Яркий пример – это церковь Покрова в Филях, действительно построенная Львом Кирилловичем Нарышкиным после того, как он спасся во время стрелецкого бунта. Лев Кириллович Нарышкин был родным братом матери Петра, второй жены Алексея Михайловича Натальи Кирилловны Нарышкиной. И вот поэтому отсюда нарышкинское барокко.
Но еще удивительней интерьер этой церкви, где вот такой вот барочный иконостас, меняющий все наши представления не только об иконостасе как ярусном произведении, где точное соответствие самой структуре Священного Писания, священной истории, где Новый Завет представлен, Ветхий Завет, паки Бытие в деисусе и т.д.
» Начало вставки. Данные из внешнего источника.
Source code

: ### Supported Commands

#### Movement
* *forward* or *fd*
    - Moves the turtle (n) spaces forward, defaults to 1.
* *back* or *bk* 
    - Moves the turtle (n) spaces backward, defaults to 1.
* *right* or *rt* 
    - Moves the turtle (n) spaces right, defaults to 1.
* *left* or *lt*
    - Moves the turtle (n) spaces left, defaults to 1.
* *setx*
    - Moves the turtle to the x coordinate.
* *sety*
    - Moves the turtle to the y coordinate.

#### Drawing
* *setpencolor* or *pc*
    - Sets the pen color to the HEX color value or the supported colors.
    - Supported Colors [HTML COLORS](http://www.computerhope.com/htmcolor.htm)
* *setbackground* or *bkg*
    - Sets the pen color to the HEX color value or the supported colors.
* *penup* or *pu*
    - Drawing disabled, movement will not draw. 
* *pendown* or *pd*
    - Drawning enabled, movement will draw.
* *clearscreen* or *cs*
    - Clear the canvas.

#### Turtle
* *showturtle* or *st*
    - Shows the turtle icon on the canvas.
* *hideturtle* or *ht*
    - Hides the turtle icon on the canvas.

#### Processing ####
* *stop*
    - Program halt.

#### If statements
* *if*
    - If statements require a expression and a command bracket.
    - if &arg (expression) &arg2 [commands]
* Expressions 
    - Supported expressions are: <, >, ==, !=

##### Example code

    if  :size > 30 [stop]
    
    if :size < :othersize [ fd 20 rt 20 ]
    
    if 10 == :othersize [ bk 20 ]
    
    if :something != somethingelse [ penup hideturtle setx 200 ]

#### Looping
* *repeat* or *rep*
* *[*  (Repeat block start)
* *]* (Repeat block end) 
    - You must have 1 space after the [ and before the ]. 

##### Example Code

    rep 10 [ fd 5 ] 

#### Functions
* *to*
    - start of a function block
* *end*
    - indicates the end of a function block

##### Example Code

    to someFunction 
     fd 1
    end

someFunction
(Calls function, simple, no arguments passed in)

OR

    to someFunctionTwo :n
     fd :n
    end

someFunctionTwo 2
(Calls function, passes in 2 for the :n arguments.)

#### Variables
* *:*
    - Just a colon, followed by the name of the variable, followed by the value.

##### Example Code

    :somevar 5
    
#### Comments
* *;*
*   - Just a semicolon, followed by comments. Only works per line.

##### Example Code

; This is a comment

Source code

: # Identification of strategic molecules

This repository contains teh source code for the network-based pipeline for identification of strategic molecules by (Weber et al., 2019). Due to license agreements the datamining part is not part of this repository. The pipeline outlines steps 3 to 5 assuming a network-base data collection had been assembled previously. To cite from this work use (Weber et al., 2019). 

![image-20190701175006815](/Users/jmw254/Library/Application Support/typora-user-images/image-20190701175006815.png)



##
Здесь не только меняется структура самого иконостаса, но меняется представление об иконе как таковой.
Потому что здесь в данном случае не только сама резьба, искусная, с вольными интерпретациями, вольными формами в виде круглых и многогранных картушей, но и иконы, написанные бригадой Карпа Золотарева, иконописца Оружейной палаты… Артель Карпа Золотарева подвизалась здесь в написании икон. Но здесь, можно сказать, уже не иконы Карп Золотарев написал, а картины. Это целые композиции, которые тянут уже скорее на европейскую картину – не только с трехмерным пространством и реально выписанными тканями, но и с абсолютно европейской подачей.
Чего стоит только одна икона святой Екатерины! Если вы уберете надпись и нимб, а он легко убирается, здесь уже нимб, который только декоративную роль выполняет, то это просто, не знаю, портрет миловидной женщины, может быть, из царского окружения, может быть, из царской фамилии. Очень миленькая такая дамочка. Т.е. то, что уже к концу XVII в. лики потеряли свою абсолютную иконность, которую они еще сохраняли у Симона Ушакова, а у Карпа Золотарева уже не сохраняют – это показатель эволюции.
Суровые критики нового стиля
И, конечно, тут нужно вспомнить критиков этого стиля, прежде всего протопопа Аввакума. Кстати, на старообрядческой иконе конца XVII в. или начала XVIII в. мы как раз видим его уже не портрет, а именно иконное изображение, и эта икона как раз показывает то, что хотели сохранить старообрядцы: иконность, темноликость, нетрехмерное пространство, обратную перспективу и т.д.
И вспомним, как сам протопоп Аввакум, который был очень остр на язык, критиковал это новое письмо. Конечно, критиковал он прежде всего своего идейного оппонента патриарха Никона. Он считал, что именно тот вводит все это, и он ему пишет, не стесняясь в выражениях: вот, собака Никон, захотелось ему немецких обычаев. И обвинял он во всем, конечно, Никона.
Ну, сама история взаимоотношений протопопа Аввакума и патриарха Никона очень интересна, потому что они мало того что были земляки (деревни их находились не очень далеко друг от друга), они еще некоторое время дружили, были в одном кружке ревнителей древнего благочестия и обсуждали очень важным вопросы справки книг. Но потом разошлись именно по вопросу именно на что ориентироваться.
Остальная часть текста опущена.